The argument that any distinction in the dorsal and ventral process may better understood as a synergistic dual process can also be extended to bottom-up and top-down distinction. There is evidence to suggest that it is in fact a combination of both that may be involved in perception. Backward masking studies demonstrate that masking occurs when the mask either overlays the target or exactly coincides with the target. If this occurs then it generally follows that a participant is unable to remember the target (Pike & Edgar, 2005). However, it was also discovered that masking occurred when a four dot mask was presented in either of two conditions. One when the mask and target were presented together and the target was displayed very briefly or the second if the mask was displayed after a very brief presentation of the target (Enns & Di Lollo, 2000).
This is explained by reference to the re-entrant process. Evidence from neuroscience suggests that information passed along a neural network is not all one way. Neurons fire a signal back along the re-entrant pathways (Pike & Edgar, 2005). In line with the constructionist view and in particular Gregory we develop perceptual hypothesis that is then tested. The stimuli are received and a hypothesis is returned along the re-entrant pathway. However, by the time the information is passed along the neural pathway the mask is in place and the information has changed. This lead to a new hypothesis needing to be formed and the other “forgotten”. Whilst bottom-up processing is required, it is the formation of hypothesis and its testing along re-entrant pathways that also demonstrates top-down involvement.
Making a clear distinction between bottom-up and top-down processing might be useful in looking at individual parts of perception however, it may not be useful in understanding the whole process of perception. It may be like trying to understand how a plane flies and concentrating on just how the wings function without taking into account the engine. It is clear that we need bottom–up processing as the stimuli are the genesis of perception. However, this is not sufficient to explain perception completely as top-down processing can make sense of impoverished stimuli. As Normon (2002) suggests:
“…..they can coexist in a broader theory of perception.”

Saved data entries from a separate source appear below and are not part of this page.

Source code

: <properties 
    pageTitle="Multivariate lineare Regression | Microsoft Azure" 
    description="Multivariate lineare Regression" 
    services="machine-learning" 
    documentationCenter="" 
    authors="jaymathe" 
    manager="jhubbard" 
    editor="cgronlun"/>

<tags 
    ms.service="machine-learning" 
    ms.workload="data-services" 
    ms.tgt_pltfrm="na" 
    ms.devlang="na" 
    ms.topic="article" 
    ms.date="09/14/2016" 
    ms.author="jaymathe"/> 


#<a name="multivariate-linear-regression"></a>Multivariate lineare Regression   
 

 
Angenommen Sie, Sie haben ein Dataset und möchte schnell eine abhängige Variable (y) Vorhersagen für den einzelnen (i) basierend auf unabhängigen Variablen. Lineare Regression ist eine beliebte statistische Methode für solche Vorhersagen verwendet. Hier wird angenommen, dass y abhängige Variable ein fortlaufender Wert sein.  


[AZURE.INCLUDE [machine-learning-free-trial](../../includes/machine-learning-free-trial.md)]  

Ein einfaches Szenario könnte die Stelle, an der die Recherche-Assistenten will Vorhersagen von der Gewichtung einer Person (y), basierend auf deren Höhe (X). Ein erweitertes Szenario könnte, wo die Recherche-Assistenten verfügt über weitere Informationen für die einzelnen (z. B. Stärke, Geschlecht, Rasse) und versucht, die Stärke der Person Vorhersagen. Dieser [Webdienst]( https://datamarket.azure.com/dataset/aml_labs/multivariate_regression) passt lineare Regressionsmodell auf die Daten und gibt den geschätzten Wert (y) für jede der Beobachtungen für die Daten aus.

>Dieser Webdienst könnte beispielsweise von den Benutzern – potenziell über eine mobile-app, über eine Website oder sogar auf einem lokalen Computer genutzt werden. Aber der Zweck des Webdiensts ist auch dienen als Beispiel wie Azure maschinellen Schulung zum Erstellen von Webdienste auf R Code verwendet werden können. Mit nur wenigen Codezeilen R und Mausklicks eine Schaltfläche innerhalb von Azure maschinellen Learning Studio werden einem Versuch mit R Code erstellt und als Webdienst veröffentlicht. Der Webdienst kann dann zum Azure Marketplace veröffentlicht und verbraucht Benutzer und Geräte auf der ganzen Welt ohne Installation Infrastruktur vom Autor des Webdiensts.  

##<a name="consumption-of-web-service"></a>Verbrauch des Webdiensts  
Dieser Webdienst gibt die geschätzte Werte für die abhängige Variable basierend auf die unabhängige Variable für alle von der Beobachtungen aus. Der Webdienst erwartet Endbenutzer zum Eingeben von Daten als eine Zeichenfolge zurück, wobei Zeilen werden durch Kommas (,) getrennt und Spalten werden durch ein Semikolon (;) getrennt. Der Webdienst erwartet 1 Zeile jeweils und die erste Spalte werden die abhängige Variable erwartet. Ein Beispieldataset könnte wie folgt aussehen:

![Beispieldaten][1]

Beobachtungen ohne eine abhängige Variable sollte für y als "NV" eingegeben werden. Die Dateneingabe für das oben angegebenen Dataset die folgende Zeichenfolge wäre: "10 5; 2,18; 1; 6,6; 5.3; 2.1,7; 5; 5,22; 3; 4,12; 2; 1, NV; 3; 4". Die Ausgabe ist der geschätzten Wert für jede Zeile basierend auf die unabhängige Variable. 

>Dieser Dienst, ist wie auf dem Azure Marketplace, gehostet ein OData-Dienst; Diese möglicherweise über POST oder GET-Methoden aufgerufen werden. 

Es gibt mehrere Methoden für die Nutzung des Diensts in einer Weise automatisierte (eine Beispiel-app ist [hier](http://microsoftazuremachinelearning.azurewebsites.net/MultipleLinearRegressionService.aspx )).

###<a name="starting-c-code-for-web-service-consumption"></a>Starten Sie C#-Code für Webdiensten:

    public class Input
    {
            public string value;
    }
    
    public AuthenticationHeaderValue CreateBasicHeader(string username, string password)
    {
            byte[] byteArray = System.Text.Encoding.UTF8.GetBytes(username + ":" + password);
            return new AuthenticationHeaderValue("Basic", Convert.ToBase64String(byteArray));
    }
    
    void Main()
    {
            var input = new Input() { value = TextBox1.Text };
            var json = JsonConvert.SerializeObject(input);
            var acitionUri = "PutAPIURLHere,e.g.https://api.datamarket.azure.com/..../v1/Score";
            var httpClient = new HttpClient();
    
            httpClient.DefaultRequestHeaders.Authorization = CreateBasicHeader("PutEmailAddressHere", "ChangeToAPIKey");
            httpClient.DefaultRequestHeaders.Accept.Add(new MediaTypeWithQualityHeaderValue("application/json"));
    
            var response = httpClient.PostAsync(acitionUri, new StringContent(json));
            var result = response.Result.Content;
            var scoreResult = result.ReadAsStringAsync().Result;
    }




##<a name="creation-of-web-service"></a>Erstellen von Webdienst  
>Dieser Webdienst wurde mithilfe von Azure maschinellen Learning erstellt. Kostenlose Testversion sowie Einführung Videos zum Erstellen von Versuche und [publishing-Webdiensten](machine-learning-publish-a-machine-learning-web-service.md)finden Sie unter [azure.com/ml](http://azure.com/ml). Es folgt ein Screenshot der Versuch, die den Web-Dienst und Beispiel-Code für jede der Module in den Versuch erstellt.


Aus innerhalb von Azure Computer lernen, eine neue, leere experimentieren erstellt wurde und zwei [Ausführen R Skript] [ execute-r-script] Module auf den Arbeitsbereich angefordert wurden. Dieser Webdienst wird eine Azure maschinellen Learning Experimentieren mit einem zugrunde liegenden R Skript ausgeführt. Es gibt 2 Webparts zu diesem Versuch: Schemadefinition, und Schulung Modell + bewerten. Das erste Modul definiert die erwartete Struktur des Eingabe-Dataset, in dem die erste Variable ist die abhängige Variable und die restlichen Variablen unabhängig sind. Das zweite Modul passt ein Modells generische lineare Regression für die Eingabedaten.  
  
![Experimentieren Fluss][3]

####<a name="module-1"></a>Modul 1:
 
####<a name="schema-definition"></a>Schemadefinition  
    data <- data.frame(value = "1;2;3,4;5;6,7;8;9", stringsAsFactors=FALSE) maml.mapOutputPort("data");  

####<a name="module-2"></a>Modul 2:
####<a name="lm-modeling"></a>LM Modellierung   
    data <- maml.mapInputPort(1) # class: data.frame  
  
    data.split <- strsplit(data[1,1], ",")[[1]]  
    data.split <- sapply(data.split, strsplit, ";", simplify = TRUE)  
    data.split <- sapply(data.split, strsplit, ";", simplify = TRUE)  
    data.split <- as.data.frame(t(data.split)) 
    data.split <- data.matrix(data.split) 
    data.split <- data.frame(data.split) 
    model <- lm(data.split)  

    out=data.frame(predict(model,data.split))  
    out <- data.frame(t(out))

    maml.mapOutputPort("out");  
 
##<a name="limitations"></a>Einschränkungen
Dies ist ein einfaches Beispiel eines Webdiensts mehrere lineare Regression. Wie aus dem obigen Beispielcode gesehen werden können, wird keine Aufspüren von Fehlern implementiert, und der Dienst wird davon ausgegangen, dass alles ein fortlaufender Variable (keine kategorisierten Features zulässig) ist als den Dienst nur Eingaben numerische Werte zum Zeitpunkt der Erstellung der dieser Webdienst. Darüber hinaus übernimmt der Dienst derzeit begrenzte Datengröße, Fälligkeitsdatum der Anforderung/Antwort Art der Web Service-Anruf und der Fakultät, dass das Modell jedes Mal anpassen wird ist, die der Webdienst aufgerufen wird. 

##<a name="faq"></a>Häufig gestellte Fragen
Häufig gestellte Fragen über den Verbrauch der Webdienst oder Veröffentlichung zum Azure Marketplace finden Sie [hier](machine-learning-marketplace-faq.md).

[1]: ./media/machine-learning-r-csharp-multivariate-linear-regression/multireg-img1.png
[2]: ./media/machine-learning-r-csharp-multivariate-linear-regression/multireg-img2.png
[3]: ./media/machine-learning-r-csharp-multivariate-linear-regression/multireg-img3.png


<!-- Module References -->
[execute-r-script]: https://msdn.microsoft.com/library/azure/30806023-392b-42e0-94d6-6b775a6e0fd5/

Like the ventral and dorsal streams, the Enns and Di Lollo research strongly suggest a dual approach with bottom- up and top-down processes providing a more holistic approach to perception. However, further research is needed to explain how these processes fully interact particularly in relation hypothesis testing such as when we stop forming hypotheses or how we finally decide which one is correct.
References
BBC. (2003, November). Reith lectures 2003: The emerging mind. Retrieved from http://www.bbc.co.uk/radio4/reith2003/lecture3.shtml
Enns, J. T., & Di Lollo, V. (2000). What's new in visual masking? Cognitive Science, Vol 4, 345-52.
Norman, J. (2002). Two visual systems and two theories of perception: An attempt to reconcile the constructionist and ecological approached. Behavioural and Brain sciences, 25(no 1), 73-96.
Pike, G., & Edgar, G. (2005). Perception. In H. Kaye (Ed.),Cognitive Psychology (2nd ed., pp. 63-104). Milton Keynes, England: The Open University.